§ Problem
Figure out how many lines in the records below hold the string "直观理解". That number alone is the answer.

§ Information
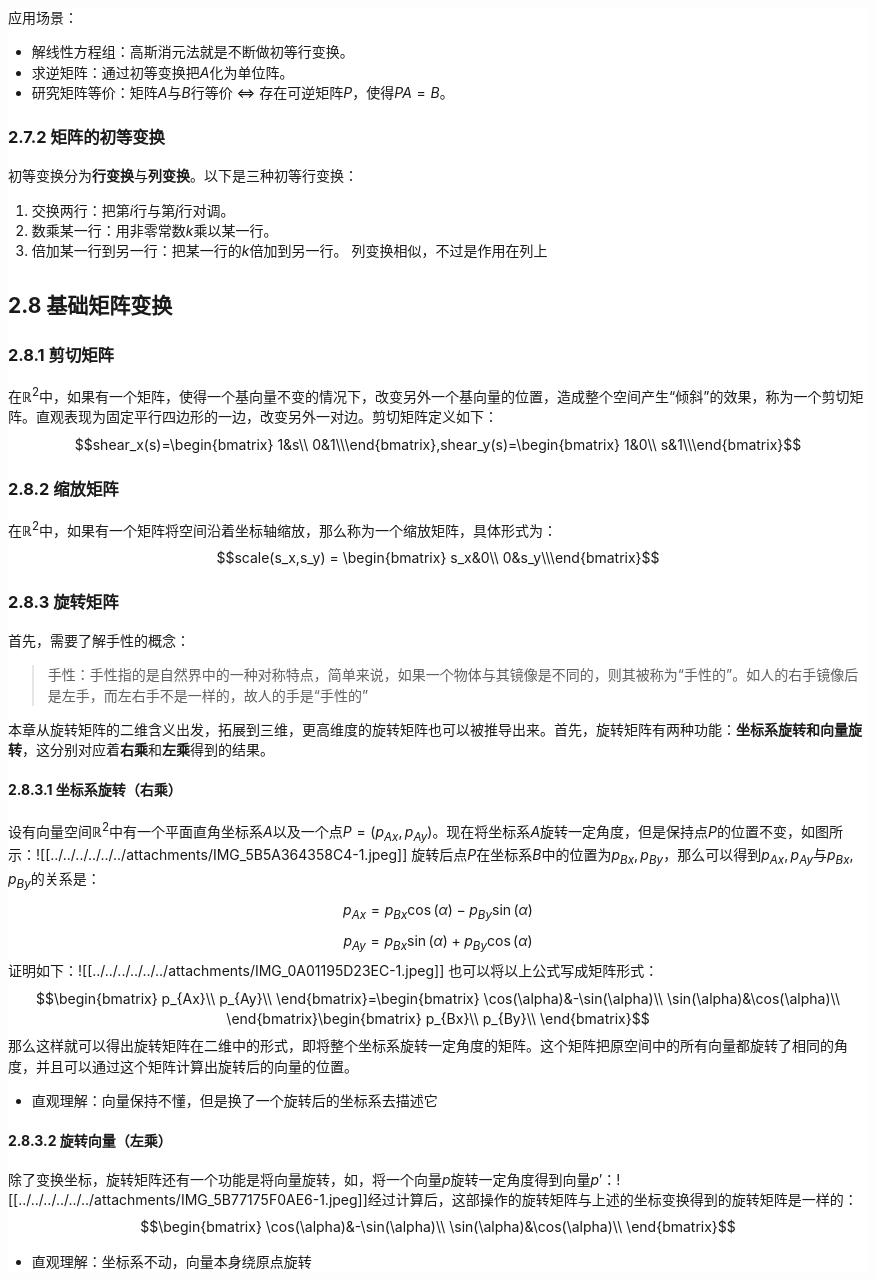 应用场景：
- 解线性方程组：高斯消元法就是不断做初等行变换。
- 求逆矩阵：通过初等变换把$A$化为单位阵。
- 研究矩阵等价：矩阵$A$与$B$行等价 ⇔ 存在可逆矩阵$P$，使得$PA = B$。
### 2.7.2 矩阵的初等变换
初等变换分为**行变换**与**列变换**。以下是三种初等行变换：
1. 交换两行：把第$i$行与第$j$行对调。
2. 数乘某一行：用非零常数$k$乘以某一行。
3. 倍加某一行到另一行：把某一行的$k$倍加到另一行。
列变换相似，不过是作用在列上
## 2.8 基础矩阵变换
### 2.8.1 剪切矩阵
在$\mathbb{R}^2$中，如果有一个矩阵，使得一个基向量不变的情况下，改变另外一个基向量的位置，造成整个空间产生“倾斜”的效果，称为一个剪切矩阵。直观表现为固定平行四边形的一边，改变另外一对边。剪切矩阵定义如下：$$shear_x(s)=\begin{bmatrix}
	1&s\\
	0&1\\\end{bmatrix},shear_y(s)=\begin{bmatrix}
	1&0\\
	s&1\\\end{bmatrix}$$
### 2.8.2 缩放矩阵
在$\mathbb{R}^2$中，如果有一个矩阵将空间沿着坐标轴缩放，那么称为一个缩放矩阵，具体形式为：$$scale(s_x,s_y) = \begin{bmatrix}
	s_x&0\\
	0&s_y\\\end{bmatrix}$$
### 2.8.3 旋转矩阵
首先，需要了解手性的概念：
> 手性：手性指的是自然界中的一种对称特点，简单来说，如果一个物体与其镜像是不同的，则其被称为“手性的”。如人的右手镜像后是左手，而左右手不是一样的，故人的手是“手性的”

本章从旋转矩阵的二维含义出发，拓展到三维，更高维度的旋转矩阵也可以被推导出来。首先，旋转矩阵有两种功能：**坐标系旋转和向量旋转**，这分别对应着**右乘**和**左乘**得到的结果。

#### 2.8.3.1 坐标系旋转（右乘）
设有向量空间$\mathbb{R}^2$中有一个平面直角坐标系$A$以及一个点$P=(p_{Ax},p_{Ay})$。现在将坐标系$A$旋转一定角度，但是保持点$P$的位置不变，如图所示：![[../../../../../../attachments/IMG_5B5A364358C4-1.jpeg]]
旋转后点$P$在坐标系$B$中的位置为$p_{Bx},p_{By}$，那么可以得到$p_{Ax},p_{Ay}$与$p_{Bx},p_{By}$的关系是：$$p_{Ax}=p_{Bx}\cos({\alpha})-p_{By}\sin({\alpha})$$
$$p_{Ay}=p_{Bx}\sin({\alpha})+p_{By}\cos({\alpha})$$
证明如下：![[../../../../../../attachments/IMG_0A01195D23EC-1.jpeg]]
也可以将以上公式写成矩阵形式：$$\begin{bmatrix}
	p_{Ax}\\
	p_{Ay}\\
\end{bmatrix}=\begin{bmatrix}
	\cos(\alpha)&-\sin(\alpha)\\
	\sin(\alpha)&\cos(\alpha)\\
\end{bmatrix}\begin{bmatrix}
	p_{Bx}\\
	p_{By}\\
\end{bmatrix}$$那么这样就可以得出旋转矩阵在二维中的形式，即将整个坐标系旋转一定角度的矩阵。这个矩阵把原空间中的所有向量都旋转了相同的角度，并且可以通过这个矩阵计算出旋转后的向量的位置。
- 直观理解：向量保持不懂，但是换了一个旋转后的坐标系去描述它
#### 2.8.3.2 旋转向量（左乘）
除了变换坐标，旋转矩阵还有一个功能是将向量旋转，如，将一个向量$p$旋转一定角度得到向量$p\prime$：![[../../../../../../attachments/IMG_5B77175F0AE6-1.jpeg]]经过计算后，这部操作的旋转矩阵与上述的坐标变换得到的旋转矩阵是一样的：$$\begin{bmatrix}
	\cos(\alpha)&-\sin(\alpha)\\
	\sin(\alpha)&\cos(\alpha)\\
\end{bmatrix}$$
- 直观理解：坐标系不动，向量本身绕原点旋转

§ Finished exercise
2